Home » Committee advances bill allowing patients to inhale cannabis for medicinal purposes

Committee advances bill allowing patients to inhale cannabis for medicinal purposes

by Minden Press-Herald

By James Smith and Lauren Heffker

LSU Manship School News Service

BATON ROUGE — A Senate committee advanced a bill Wednesday that would allow patients to inhale cannabis for medicinal purposes and would no longer require that prescribing physicians live in the state.

The proposal, sponsored by Rep. Ted James, D-Baton Rouge, is among several bills looking to update the state’s cannabis laws this session.

The inhalation bill would loosen the laws under which physicians could recommend the use of medical marijuana for patients diagnosed with debilitating medical conditions.

Present law permits patients to consume medical marijuana through edibles, oils and extracts. The proposed bill would allow patients to inhale cannabis through inhaler-like devices. Prescribing doctors would also no longer have to reside in Louisiana, although they would still need to be licensed by the state.

The Louisiana Board of Pharmacy would regulate the development and distribution of inhalation products.

In 2015, the legislature passed the Alison Neustrom Act, which opened the door for medicinal marijuana and cannabis research in Louisiana. 

LSU’s AgCenter partnered with GB Sciences Louisiana to research how marijuana oils and hemp plants can treat epilepsy. The center received its first  $500,000 research investment grant in April. 

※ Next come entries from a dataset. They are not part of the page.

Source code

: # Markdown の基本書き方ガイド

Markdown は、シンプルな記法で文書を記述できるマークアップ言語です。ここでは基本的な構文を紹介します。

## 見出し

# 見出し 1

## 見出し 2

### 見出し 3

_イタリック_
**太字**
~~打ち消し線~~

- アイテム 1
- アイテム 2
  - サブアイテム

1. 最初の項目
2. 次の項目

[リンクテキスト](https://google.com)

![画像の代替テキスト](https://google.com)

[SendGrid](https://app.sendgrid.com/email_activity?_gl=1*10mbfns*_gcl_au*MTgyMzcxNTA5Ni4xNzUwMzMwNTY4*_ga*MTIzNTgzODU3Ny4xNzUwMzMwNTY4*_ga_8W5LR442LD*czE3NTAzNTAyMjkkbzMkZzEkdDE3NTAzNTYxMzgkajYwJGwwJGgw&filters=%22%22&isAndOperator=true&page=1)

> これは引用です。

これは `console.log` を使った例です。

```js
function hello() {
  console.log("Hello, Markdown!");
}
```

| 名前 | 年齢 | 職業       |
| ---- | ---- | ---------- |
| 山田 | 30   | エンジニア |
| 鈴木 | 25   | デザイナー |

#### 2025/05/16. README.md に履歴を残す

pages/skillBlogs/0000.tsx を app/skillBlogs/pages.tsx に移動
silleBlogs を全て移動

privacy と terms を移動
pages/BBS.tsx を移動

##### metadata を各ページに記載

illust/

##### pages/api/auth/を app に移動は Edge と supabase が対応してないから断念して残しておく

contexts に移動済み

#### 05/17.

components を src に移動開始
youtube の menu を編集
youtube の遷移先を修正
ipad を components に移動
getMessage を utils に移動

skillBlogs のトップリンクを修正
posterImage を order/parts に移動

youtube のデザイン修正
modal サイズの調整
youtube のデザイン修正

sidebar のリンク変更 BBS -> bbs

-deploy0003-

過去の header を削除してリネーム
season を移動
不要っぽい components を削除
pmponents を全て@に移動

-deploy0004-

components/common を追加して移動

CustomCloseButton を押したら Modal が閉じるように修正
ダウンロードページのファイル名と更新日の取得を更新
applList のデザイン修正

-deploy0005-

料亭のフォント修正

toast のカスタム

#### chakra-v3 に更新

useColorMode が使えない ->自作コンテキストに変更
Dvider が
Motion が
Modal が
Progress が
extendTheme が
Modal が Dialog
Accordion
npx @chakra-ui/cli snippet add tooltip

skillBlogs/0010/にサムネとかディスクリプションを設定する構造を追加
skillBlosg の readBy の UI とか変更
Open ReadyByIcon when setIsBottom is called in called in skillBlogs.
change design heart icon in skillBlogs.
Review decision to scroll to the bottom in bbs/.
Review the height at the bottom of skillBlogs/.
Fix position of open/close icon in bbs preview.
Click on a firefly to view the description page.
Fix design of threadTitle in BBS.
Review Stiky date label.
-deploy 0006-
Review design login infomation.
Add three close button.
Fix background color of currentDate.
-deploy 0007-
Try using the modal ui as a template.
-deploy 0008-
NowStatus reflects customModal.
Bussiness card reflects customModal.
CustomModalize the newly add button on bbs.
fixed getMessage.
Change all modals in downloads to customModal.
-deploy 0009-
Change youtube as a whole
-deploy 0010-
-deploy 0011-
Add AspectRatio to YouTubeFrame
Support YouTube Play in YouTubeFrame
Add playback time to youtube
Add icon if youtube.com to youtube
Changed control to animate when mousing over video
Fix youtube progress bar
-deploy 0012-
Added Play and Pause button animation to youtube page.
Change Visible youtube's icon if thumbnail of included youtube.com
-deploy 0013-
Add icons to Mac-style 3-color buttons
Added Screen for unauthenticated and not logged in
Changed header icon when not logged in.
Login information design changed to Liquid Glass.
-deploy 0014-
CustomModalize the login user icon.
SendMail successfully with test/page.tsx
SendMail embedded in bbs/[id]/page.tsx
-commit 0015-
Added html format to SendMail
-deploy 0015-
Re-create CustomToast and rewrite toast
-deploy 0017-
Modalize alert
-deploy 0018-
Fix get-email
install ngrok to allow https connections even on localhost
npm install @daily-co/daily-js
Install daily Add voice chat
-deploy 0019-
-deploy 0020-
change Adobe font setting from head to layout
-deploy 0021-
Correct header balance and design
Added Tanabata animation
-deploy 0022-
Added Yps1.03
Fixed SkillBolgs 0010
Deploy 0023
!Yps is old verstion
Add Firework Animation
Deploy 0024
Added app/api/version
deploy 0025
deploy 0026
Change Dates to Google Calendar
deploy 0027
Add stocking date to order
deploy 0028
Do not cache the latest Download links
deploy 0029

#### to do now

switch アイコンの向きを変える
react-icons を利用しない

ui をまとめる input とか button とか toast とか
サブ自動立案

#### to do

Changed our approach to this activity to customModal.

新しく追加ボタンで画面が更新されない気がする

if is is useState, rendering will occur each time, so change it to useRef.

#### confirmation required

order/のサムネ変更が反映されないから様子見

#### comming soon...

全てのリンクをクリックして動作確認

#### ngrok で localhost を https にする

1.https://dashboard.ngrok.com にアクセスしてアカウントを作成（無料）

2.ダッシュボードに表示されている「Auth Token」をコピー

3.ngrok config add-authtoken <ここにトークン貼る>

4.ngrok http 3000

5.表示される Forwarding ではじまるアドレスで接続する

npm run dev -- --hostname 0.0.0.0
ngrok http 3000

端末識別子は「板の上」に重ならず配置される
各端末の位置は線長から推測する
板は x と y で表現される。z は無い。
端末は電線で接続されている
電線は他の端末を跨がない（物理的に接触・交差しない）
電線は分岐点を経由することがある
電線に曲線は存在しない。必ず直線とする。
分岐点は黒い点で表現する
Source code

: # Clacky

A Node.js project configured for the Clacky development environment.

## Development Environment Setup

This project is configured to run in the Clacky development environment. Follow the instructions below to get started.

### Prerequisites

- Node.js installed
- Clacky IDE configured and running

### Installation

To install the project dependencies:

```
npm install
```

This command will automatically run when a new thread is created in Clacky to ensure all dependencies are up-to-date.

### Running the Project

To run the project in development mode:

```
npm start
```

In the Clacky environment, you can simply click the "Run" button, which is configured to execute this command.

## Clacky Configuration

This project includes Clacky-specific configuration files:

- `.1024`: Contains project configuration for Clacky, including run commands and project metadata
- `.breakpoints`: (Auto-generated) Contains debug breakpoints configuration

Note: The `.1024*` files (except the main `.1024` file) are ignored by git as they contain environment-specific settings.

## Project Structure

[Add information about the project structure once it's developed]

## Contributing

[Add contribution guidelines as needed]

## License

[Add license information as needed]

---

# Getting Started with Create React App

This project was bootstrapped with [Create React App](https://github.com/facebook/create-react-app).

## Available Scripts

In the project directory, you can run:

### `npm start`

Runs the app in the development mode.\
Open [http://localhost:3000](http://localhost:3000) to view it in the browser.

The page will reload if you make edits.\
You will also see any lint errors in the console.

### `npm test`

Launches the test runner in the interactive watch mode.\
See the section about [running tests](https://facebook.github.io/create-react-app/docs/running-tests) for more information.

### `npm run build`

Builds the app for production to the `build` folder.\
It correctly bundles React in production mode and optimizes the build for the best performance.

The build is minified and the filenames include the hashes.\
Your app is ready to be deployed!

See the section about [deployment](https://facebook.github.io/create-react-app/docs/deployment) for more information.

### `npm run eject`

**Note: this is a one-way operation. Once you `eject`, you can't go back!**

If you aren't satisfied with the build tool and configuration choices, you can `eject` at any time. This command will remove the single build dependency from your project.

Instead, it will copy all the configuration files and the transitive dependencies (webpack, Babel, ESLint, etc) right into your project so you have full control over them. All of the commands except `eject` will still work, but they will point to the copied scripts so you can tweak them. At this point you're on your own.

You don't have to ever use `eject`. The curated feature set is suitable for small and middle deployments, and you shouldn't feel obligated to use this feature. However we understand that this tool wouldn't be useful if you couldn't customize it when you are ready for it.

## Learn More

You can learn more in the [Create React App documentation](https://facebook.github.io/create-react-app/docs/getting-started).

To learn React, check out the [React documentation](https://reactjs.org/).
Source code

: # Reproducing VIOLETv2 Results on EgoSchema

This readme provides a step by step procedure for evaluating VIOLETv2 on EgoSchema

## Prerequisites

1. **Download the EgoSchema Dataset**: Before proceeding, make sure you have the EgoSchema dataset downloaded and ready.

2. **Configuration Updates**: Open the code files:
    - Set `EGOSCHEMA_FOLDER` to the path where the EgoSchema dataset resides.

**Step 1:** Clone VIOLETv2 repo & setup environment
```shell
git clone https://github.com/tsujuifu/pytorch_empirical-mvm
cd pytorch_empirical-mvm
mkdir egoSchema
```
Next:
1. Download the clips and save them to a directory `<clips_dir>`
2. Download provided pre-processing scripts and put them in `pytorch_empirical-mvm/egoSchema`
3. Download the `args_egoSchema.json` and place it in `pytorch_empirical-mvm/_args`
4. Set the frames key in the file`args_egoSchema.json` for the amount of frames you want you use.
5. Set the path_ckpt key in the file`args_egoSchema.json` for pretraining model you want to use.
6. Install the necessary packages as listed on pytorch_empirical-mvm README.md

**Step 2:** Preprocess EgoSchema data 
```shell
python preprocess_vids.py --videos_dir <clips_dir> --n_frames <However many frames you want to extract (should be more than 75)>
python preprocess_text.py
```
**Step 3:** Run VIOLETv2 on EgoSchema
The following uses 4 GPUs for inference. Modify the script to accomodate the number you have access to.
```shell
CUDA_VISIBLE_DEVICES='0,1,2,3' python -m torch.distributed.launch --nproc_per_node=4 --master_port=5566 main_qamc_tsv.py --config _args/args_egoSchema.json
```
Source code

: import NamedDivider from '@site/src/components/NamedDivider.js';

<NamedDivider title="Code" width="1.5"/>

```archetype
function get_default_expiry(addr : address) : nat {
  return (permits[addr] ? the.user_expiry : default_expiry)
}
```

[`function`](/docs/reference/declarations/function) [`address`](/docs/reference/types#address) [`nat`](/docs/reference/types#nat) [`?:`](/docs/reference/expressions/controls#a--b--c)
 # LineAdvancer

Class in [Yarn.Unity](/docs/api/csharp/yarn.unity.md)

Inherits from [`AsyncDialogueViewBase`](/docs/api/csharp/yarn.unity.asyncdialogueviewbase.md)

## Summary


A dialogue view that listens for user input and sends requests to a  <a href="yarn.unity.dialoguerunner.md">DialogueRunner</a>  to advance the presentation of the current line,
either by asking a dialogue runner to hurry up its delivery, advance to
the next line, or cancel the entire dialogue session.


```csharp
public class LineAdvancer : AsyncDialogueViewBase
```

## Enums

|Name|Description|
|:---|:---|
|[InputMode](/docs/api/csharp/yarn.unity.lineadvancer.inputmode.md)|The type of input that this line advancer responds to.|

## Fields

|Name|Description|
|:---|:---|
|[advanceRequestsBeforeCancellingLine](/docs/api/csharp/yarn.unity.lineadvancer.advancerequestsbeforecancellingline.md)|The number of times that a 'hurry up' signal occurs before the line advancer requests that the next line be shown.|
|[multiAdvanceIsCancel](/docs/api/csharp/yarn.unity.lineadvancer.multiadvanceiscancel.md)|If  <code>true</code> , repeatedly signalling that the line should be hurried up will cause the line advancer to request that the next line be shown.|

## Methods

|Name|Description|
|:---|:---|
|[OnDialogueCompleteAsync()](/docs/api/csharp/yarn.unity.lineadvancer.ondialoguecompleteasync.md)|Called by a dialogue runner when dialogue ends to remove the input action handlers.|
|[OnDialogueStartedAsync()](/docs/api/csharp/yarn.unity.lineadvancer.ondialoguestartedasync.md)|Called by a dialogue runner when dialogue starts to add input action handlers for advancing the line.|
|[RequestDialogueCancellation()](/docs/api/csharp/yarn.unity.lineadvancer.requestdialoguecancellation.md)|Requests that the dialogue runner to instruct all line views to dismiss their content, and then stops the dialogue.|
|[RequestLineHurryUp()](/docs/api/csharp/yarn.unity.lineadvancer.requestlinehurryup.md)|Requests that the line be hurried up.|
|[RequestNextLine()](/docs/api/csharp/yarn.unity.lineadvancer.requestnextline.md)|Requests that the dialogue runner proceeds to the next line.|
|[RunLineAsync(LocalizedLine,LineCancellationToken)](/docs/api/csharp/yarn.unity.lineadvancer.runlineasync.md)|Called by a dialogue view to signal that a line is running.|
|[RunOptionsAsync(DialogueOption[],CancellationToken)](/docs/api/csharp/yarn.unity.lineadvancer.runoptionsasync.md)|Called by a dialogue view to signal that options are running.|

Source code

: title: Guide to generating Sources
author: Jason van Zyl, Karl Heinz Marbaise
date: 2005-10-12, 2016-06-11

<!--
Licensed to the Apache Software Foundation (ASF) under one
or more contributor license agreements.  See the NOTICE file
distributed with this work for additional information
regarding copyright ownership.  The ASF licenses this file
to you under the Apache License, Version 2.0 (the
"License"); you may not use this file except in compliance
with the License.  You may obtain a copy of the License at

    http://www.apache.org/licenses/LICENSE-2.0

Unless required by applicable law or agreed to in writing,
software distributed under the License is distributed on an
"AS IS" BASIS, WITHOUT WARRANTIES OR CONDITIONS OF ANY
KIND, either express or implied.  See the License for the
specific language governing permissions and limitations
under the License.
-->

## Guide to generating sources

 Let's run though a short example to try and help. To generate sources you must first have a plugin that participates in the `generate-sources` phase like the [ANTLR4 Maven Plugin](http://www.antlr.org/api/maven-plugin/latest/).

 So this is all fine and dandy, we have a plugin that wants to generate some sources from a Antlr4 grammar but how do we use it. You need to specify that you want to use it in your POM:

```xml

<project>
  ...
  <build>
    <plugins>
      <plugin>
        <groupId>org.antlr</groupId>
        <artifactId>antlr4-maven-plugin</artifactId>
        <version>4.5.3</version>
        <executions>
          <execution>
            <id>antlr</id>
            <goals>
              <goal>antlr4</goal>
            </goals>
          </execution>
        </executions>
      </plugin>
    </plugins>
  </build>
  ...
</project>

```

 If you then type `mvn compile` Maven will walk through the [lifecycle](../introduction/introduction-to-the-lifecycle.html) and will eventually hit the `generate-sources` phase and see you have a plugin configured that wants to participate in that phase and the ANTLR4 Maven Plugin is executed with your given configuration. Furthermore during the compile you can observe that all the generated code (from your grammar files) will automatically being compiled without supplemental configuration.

But an ongoing dispute between the LSU AgCenter and the state’s agricultural department has hindered distribution of medical marijuana to patients.

The inhalation bill passed the House floor with a nearly unanimous vote. It now moves to the Senate floor for final passage.

The approval comes one day after the Senate Agriculture Committee advanced a controversial bill with a 5-2 vote that would legalize the growth of hemp in Louisiana. The proposal was heavily amended in a lengthy debate and would impose tight restrictions on the cultivation of hemp. 

Hemp and marijuana come from the same plant species, but hemp contains nearly no TCH or psychoactive properties. Hemp is the fiber of the cannabis plant, and is a multi-use material that can be used to make rope, fabric and paper products. 

Gov. John Bel Edwards, a Democrat running for re-election in the fall, has said he is supportive of hemp regulation in Louisiana. 

The hemp bill would also allow for the sale of CBD products, which has remained in a legal grey area. The Louisiana Board of Pharmacy has issued notices to vendors stating that CBD is illegal, but have not taken steps to enforce the claim.

CBD is derived from hemp, and is used to manage pain, anxiety and even epilepsy. CBD retailers have opened in cities like Lafayette, New Orleans and Mandeville.

Some legislators are also trying to legalize recreational marijuana, but odds remain if the Republican-controlled legislature will advance these efforts.

Mississippi technically legalized medical marijuana in 2014, but access has been restricted due to a conservative legislature and conflicting state and federal laws. A bill seeking to expand access died in their Senate in February.

Legislators in Texas are working to expand the state’s 2015 medical marijuana program to include patients suffering from multiple sclerosis, epilepsy, and spasticity.

A bill sponsored by Rep. Edmond Jordan, D-Baton Rouge, and co-sponsored by James, would regulate the growth and sale of recreational marijuana. 

The proposal would authorize the Louisiana Department of Agriculture and Forestry to issue 15 industrial marijuana growing permits. Those facilities would adhere to strict guidelines and sellers would only be able to sell to individuals 21 and older. Louisiana could generate $240 million in marijuana revenue, which would be reinvested in the state, Jordan said.

The bill was reassigned to the House Committee on Administration of Criminal Justice from the House Judiciary Committee last week. 

The New Orleans City Council decriminalized simple possession of marijuana in 2016. The ordinance does not legalize recreational marijuana, but lessens the penalty for possession to a citation, rather than an arrest.